火音と喋る時は落ち着いているので、俺にだけ緊張しているのだろう。
まあ、友達の兄とか姉、親相手に緊張するのは分かる。
「悪いな。でも、いつもいつもそんな気使わなくていいんだぞ?」
「い、いつも美味しいご飯ご馳走になってるので……! さ、細やかなお礼です……!」
恥ずかしそうに目をギュッと瞑りながら言う誉ちゃん。
本当に出来た子だ。
この年でこんな気遣いが出来るとか、親御さんも鼻が高いだろう。
火音にこの子の爪の垢を飲ませてあげたいものだ。
しかし――
「誉ちゃん、旅行行ってたんだって? かなり焼けたなぁ」
最後に会った時は、真っ白だった肌がこんがり健康的に焼けている。
「は、はい……家族でハワイに。うっかり日焼け止めを塗り忘れてこうなっちゃって……あ、あの……変でしょうか?」
「いや、健康的でいいと思うよ」
清楚な恰好と活発な肌の色にギャップがあって、なかなかグッと来るものがある。
これがいわゆるギャップ萌えというヤツだろうか。
「そ、そうですか……ふぅ、よかったぁ、えへへ」
頬に手を当て、ほにゃりと微笑みながら安堵の溜息を吐く。
そのまま鞄から何やらメモを取り出した。
「え、えっと――『お兄さん、褐色系ロリもあり、と』……めもめも」
……今、何か謎のワードが聞こえたんだが。
気のせいか。
誉ちゃんから頂いたケーキを冷蔵庫に入れながら、一応聞いておく。
「今日、冷やし中華作るんだけど、食べられない物とかある?」
「だ、大丈夫です。……冷やし中華かぁ……えへへ、お兄さんの冷やし中華、楽しみだなぁ……」
何か期待されてるな……ちょっと盛り付け頑張ってみるか。
「万全の状態で味わう為に、きょ、今日は朝食を抜いてきました……えへへ。でも、火音ちゃんがもっと早く言ってくれたら、3日前からごはん抜いて調子を整えられたんですけど……残念えす」
ハードル上げ過ぎて首がいてーわ。
この子もちょこちょこ変なところあるんだよなぁ。たまにこうして謎の発言を冗談抜きで言うことがある。

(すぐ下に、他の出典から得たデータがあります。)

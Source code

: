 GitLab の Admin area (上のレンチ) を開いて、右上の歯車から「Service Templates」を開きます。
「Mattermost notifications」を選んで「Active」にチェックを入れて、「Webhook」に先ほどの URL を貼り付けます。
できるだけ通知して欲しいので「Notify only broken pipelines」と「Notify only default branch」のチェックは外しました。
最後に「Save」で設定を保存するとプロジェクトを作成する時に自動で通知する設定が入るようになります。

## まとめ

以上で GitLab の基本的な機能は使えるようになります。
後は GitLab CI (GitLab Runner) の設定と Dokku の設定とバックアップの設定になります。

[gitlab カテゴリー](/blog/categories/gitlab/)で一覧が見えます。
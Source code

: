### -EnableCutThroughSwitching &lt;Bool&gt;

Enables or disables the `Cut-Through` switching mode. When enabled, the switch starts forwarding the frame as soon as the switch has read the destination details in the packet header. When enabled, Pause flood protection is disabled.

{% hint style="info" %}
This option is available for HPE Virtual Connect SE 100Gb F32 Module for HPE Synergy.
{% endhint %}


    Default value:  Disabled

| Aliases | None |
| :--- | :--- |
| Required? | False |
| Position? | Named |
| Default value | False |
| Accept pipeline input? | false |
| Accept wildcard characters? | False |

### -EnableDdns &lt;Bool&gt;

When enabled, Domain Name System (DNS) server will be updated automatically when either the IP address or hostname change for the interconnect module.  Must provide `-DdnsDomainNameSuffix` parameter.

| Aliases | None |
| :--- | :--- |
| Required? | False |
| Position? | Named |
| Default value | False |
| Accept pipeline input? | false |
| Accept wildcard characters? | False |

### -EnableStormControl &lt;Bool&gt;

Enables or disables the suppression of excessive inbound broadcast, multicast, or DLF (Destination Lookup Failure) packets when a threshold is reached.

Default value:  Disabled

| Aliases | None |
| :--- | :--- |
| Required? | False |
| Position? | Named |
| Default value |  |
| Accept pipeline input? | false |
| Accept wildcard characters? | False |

「出来たら呼びに行くわ。今、火音は部屋の片づけしてるから」
「じゃあ手伝ってきますね」
「悪いな。30分くらいで昼飯出来るから、火音にもそう言っといて」
「分かりました。えっと、じゃあ……お兄さんは30分は2階に上がってこないってことですよね」
これは一体何の質問だろうか。
とりあえず火から離れられないので「そうだな」と答える。
「あ、いや別に何でもないんです。……30分あれば……お兄さんの……部屋……お兄さん分…………補充……フフフ」
誉ちゃんは声が小さい。
声量に加えて緊張のせいかぼそぼそ喋るので、言葉が聞き取れないことが多い。
誉ちゃんは何やら期待感を込めた笑みを浮かべ、2階へ上がって行った。
暫くすると、2階から突然、誉ちゃんのものらしき悲鳴が聞こえた。
「お兄さんの部屋に知らない女の人がいるーっ!?」
俺は初めて聞いた誉ちゃんの叫びにギョッとしつつ、火音この野郎誉ちゃんに自分のこと説明してなかったんかいと呆れたのだった。